Whole genome shotgun sequencing

This strategy breaks the genome into fragments that are small enough to be sequenced, then reassembles them simply by looking for overlaps in the sequence of each fragment. It avoids the laborious process of making a physical map (Figure \(\PageIndex{2}\)). However, it requires many more sequencing reactions than the clone-by-clone method, because, in the shotgun approach, there is no way to avoid sequencing redundant fragments. There is also a question of the feasibility of assembling complete chromosomes based simply on the sequence overlaps of many small fragments. This is particularly a problem when the size of the fragments is smaller than the length of a repetitive region of DNA. Nevertheless, this method has now been successfully demonstrated in the nearly complete sequencing of many large genomes (rice, human, and many others). It is the current standard methodology.

However, shotgun assemblies are rarely able to complete entire genomes. The human genome, for example, relied on a combination of shotgun sequence and physical mapping to produce contiguous sequence for the length of each arm of each chromosome. Note that because of the highly repetitive nature of centromeric and telomeric DNA, sequencing projects rarely include these heterochromatic, gene poor regions.

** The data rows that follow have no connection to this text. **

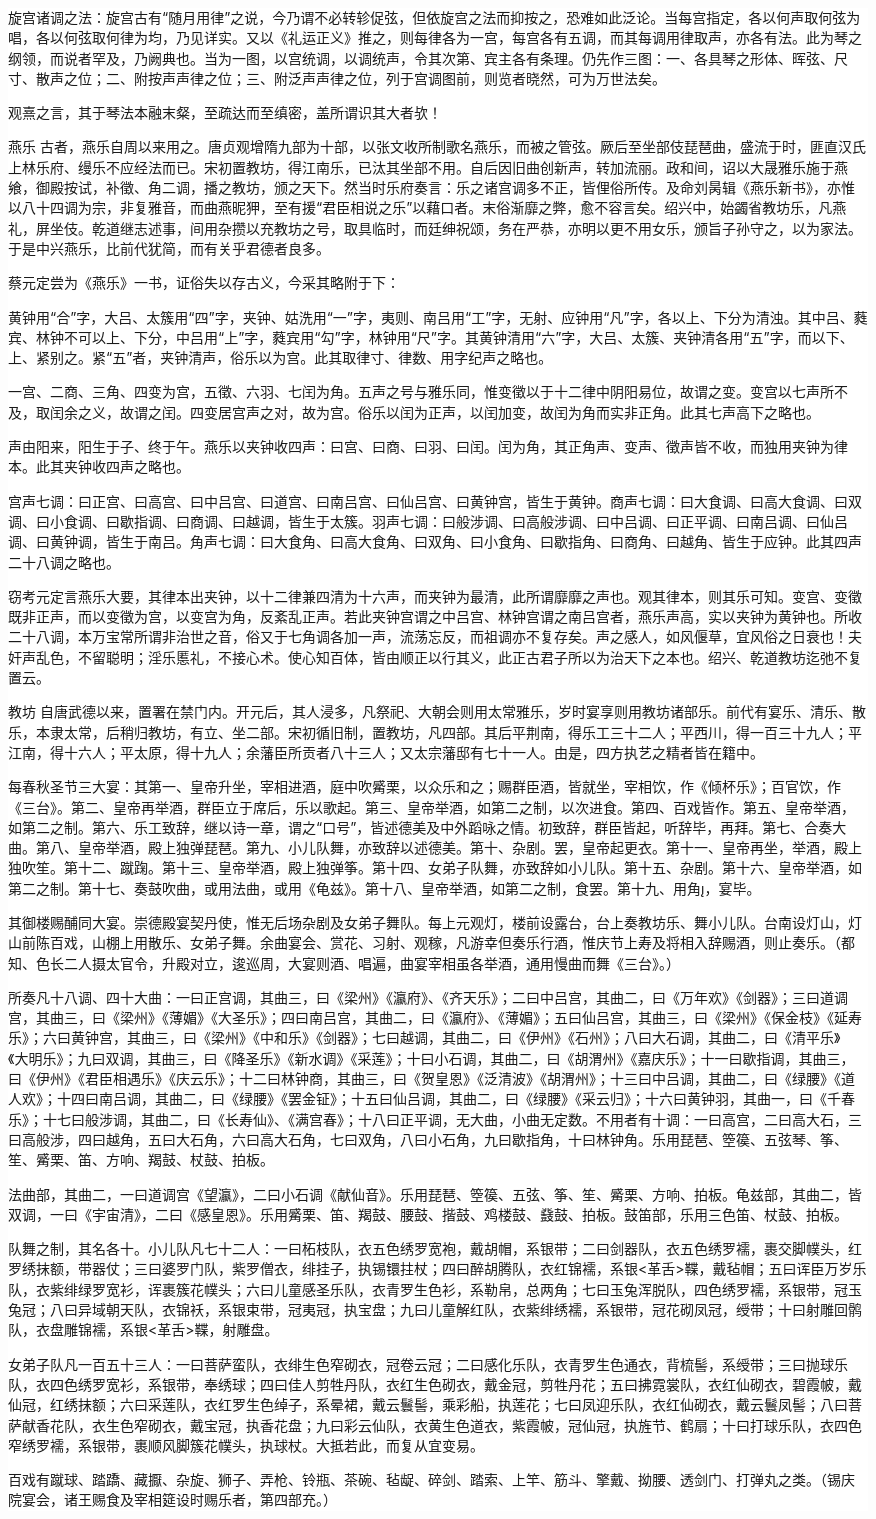 旋宫诸调之法：旋宫古有“随月用律”之说，今乃谓不必转轸促弦，但依旋宫之法而抑按之，恐难如此泛论。当每宫指定，各以何声取何弦为唱，各以何弦取何律为均，乃见详实。又以《礼运正义》推之，则每律各为一宫，每宫各有五调，而其每调用律取声，亦各有法。此为琴之纲领，而说者罕及，乃阙典也。当为一图，以宫统调，以调统声，令其次第、宾主各有条理。仍先作三图：一、各具琴之形体、晖弦、尺寸、散声之位；二、附按声声律之位；三、附泛声声律之位，列于宫调图前，则览者晓然，可为万世法矣。

观熹之言，其于琴法本融末粲，至疏达而至缜密，盖所谓识其大者欤！

燕乐 古者，燕乐自周以来用之。唐贞观增隋九部为十部，以张文收所制歌名燕乐，而被之管弦。厥后至坐部伎琵琶曲，盛流于时，匪直汉氏上林乐府、缦乐不应经法而已。宋初置教坊，得江南乐，已汰其坐部不用。自后因旧曲创新声，转加流丽。政和间，诏以大晟雅乐施于燕飨，御殿按试，补徵、角二调，播之教坊，颁之天下。然当时乐府奏言：乐之诸宫调多不正，皆俚俗所传。及命刘昺辑《燕乐新书》，亦惟以八十四调为宗，非复雅音，而曲燕昵狎，至有援“君臣相说之乐”以藉口者。末俗渐靡之弊，愈不容言矣。绍兴中，始蠲省教坊乐，凡燕礼，屏坐伎。乾道继志述事，间用杂攒以充教坊之号，取具临时，而廷绅祝颂，务在严恭，亦明以更不用女乐，颁旨子孙守之，以为家法。于是中兴燕乐，比前代犹简，而有关乎君德者良多。

蔡元定尝为《燕乐》一书，证俗失以存古义，今采其略附于下：

黄钟用“合”字，大吕、太簇用“四”字，夹钟、姑洗用“一”字，夷则、南吕用“工”字，无射、应钟用“凡”字，各以上、下分为清浊。其中吕、蕤宾、林钟不可以上、下分，中吕用“上”字，蕤宾用“勾”字，林钟用“尺”字。其黄钟清用“六”字，大吕、太簇、夹钟清各用“五”字，而以下、上、紧别之。紧“五”者，夹钟清声，俗乐以为宫。此其取律寸、律数、用字纪声之略也。

一宫、二商、三角、四变为宫，五徵、六羽、七闰为角。五声之号与雅乐同，惟变徵以于十二律中阴阳易位，故谓之变。变宫以七声所不及，取闰余之义，故谓之闰。四变居宫声之对，故为宫。俗乐以闰为正声，以闰加变，故闰为角而实非正角。此其七声高下之略也。

声由阳来，阳生于子、终于午。燕乐以夹钟收四声：曰宫、曰商、曰羽、曰闰。闰为角，其正角声、变声、徵声皆不收，而独用夹钟为律本。此其夹钟收四声之略也。

宫声七调：曰正宫、曰高宫、曰中吕宫、曰道宫、曰南吕宫、曰仙吕宫、曰黄钟宫，皆生于黄钟。商声七调：曰大食调、曰高大食调、曰双调、曰小食调、曰歇指调、曰商调、曰越调，皆生于太簇。羽声七调：曰般涉调、曰高般涉调、曰中吕调、曰正平调、曰南吕调、曰仙吕调、曰黄钟调，皆生于南吕。角声七调：曰大食角、曰高大食角、曰双角、曰小食角、曰歇指角、曰商角、曰越角、皆生于应钟。此其四声二十八调之略也。

窃考元定言燕乐大要，其律本出夹钟，以十二律兼四清为十六声，而夹钟为最清，此所谓靡靡之声也。观其律本，则其乐可知。变宫、变徵既非正声，而以变徵为宫，以变宫为角，反紊乱正声。若此夹钟宫谓之中吕宫、林钟宫谓之南吕宫者，燕乐声高，实以夹钟为黄钟也。所收二十八调，本万宝常所谓非治世之音，俗又于七角调各加一声，流荡忘反，而祖调亦不复存矣。声之感人，如风偃草，宜风俗之日衰也！夫奸声乱色，不留聪明；淫乐慝礼，不接心术。使心知百体，皆由顺正以行其义，此正古君子所以为治天下之本也。绍兴、乾道教坊迄弛不复置云。

教坊 自唐武德以来，置署在禁门内。开元后，其人浸多，凡祭祀、大朝会则用太常雅乐，岁时宴享则用教坊诸部乐。前代有宴乐、清乐、散乐，本隶太常，后稍归教坊，有立、坐二部。宋初循旧制，置教坊，凡四部。其后平荆南，得乐工三十二人；平西川，得一百三十九人；平江南，得十六人；平太原，得十九人；余藩臣所贡者八十三人；又太宗藩邸有七十一人。由是，四方执艺之精者皆在籍中。

每春秋圣节三大宴：其第一、皇帝升坐，宰相进酒，庭中吹觱栗，以众乐和之；赐群臣酒，皆就坐，宰相饮，作《倾杯乐》；百官饮，作《三台》。第二、皇帝再举酒，群臣立于席后，乐以歌起。第三、皇帝举酒，如第二之制，以次进食。第四、百戏皆作。第五、皇帝举酒，如第二之制。第六、乐工致辞，继以诗一章，谓之“口号”，皆述德美及中外蹈咏之情。初致辞，群臣皆起，听辞毕，再拜。第七、合奏大曲。第八、皇帝举酒，殿上独弹琵琶。第九、小儿队舞，亦致辞以述德美。第十、杂剧。罢，皇帝起更衣。第十一、皇帝再坐，举酒，殿上独吹笙。第十二、蹴踘。第十三、皇帝举酒，殿上独弹筝。第十四、女弟子队舞，亦致辞如小儿队。第十五、杂剧。第十六、皇帝举酒，如第二之制。第十七、奏鼓吹曲，或用法曲，或用《龟兹》。第十八、皇帝举酒，如第二之制，食罢。第十九、用角，宴毕。

其御楼赐酺同大宴。崇德殿宴契丹使，惟无后场杂剧及女弟子舞队。每上元观灯，楼前设露台，台上奏教坊乐、舞小儿队。台南设灯山，灯山前陈百戏，山棚上用散乐、女弟子舞。余曲宴会、赏花、习射、观稼，凡游幸但奏乐行酒，惟庆节上寿及将相入辞赐酒，则止奏乐。（都知、色长二人摄太官令，升殿对立，逡巡周，大宴则酒、唱遍，曲宴宰相虽各举酒，通用慢曲而舞《三台》。）

所奏凡十八调、四十大曲：一曰正宫调，其曲三，曰《梁州》《瀛府》、《齐天乐》；二曰中吕宫，其曲二，曰《万年欢》《剑器》；三曰道调宫，其曲三，曰《梁州》《薄媚》《大圣乐》；四曰南吕宫，其曲二，曰《瀛府》、《薄媚》；五曰仙吕宫，其曲三，曰《梁州》《保金枝》《延寿乐》；六曰黄钟宫，其曲三，曰《梁州》《中和乐》《剑器》；七曰越调，其曲二，曰《伊州》《石州》；八曰大石调，其曲二，曰《清平乐》《大明乐》；九曰双调，其曲三，曰《降圣乐》《新水调》《采莲》；十曰小石调，其曲二，曰《胡渭州》《嘉庆乐》；十一曰歇指调，其曲三，曰《伊州》《君臣相遇乐》《庆云乐》；十二曰林钟商，其曲三，曰《贺皇恩》《泛清波》《胡渭州》；十三曰中吕调，其曲二，曰《绿腰》《道人欢》；十四曰南吕调，其曲二，曰《绿腰》《罢金钲》；十五曰仙吕调，其曲二，曰《绿腰》《采云归》；十六曰黄钟羽，其曲一，曰《千春乐》；十七曰般涉调，其曲二，曰《长寿仙》、《满宫春》；十八曰正平调，无大曲，小曲无定数。不用者有十调：一曰高宫，二曰高大石，三曰高般涉，四曰越角，五曰大石角，六曰高大石角，七曰双角，八曰小石角，九曰歇指角，十曰林钟角。乐用琵琶、箜篌、五弦琴、筝、笙、觱栗、笛、方响、羯鼓、杖鼓、拍板。

法曲部，其曲二，一曰道调宫《望瀛》，二曰小石调《献仙音》。乐用琵琶、箜篌、五弦、筝、笙、觱栗、方响、拍板。龟兹部，其曲二，皆双调，一曰《宇宙清》，二曰《感皇恩》。乐用觱栗、笛、羯鼓、腰鼓、揩鼓、鸡楼鼓、鼗鼓、拍板。鼓笛部，乐用三色笛、杖鼓、拍板。

队舞之制，其名各十。小儿队凡七十二人：一曰柘枝队，衣五色绣罗宽袍，戴胡帽，系银带；二曰剑器队，衣五色绣罗襦，裹交脚幞头，红罗绣抹额，带器仗；三曰婆罗门队，紫罗僧衣，绯挂子，执锡镮拄杖；四曰醉胡腾队，衣红锦襦，系银<革舌>鞢，戴毡帽；五曰诨臣万岁乐队，衣紫绯绿罗宽衫，诨裹簇花幞头；六曰儿童感圣乐队，衣青罗生色衫，系勒帛，总两角；七曰玉兔浑脱队，四色绣罗襦，系银带，冠玉兔冠；八曰异域朝天队，衣锦袄，系银束带，冠夷冠，执宝盘；九曰儿童解红队，衣紫绯绣襦，系银带，冠花砌凤冠，绶带；十曰射雕回鹘队，衣盘雕锦襦，系银<革舌>鞢，射雕盘。

女弟子队凡一百五十三人：一曰菩萨蛮队，衣绯生色窄砌衣，冠卷云冠；二曰感化乐队，衣青罗生色通衣，背梳髻，系绶带；三曰抛球乐队，衣四色绣罗宽衫，系银带，奉绣球；四曰佳人剪牲丹队，衣红生色砌衣，戴金冠，剪牲丹花；五曰拂霓裳队，衣红仙砌衣，碧霞帔，戴仙冠，红绣抹额；六曰采莲队，衣红罗生色绰子，系晕裙，戴云鬟髻，乘彩船，执莲花；七曰凤迎乐队，衣红仙砌衣，戴云鬟凤髻；八曰菩萨献香花队，衣生色窄砌衣，戴宝冠，执香花盘；九曰彩云仙队，衣黄生色道衣，紫霞帔，冠仙冠，执旌节、鹤扇；十曰打球乐队，衣四色窄绣罗襦，系银带，裹顺风脚簇花幞头，执球杖。大抵若此，而复从宜变易。

百戏有蹴球、踏蹻、藏擫、杂旋、狮子、弄枪、铃瓶、茶碗、毡龊、碎剑、踏索、上竿、筋斗、擎戴、拗腰、透剑门、打弹丸之类。（锡庆院宴会，诸王赐食及宰相筵设时赐乐者，第四部充。）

Fig11.8.png — Figure \(\PageIndex{2}\): Genome sequencing strategies. A clone-by-clone strategy (left) in which the genome is divided into progressively smaller units (clones) before sequencing. Whole genome shotgun strategy (right) assembles the sequence from all the smaller reads. (Origianl-Deyholos-CC:AN)

Genome analysis

An assembled genome is a string of millions of A’s,C’s,G’s,T’s. Which of these represent nucleotides that encode proteins, and which of these represent other features of genes and their regulatory elements? The process of genome annotation relies on computers to define features such a start and stop codons, introns, exons, and splice sites. However, few of the predictions made by these programs is entirely accurate, and most must be verified experimentally for any gene of particular importance or interest.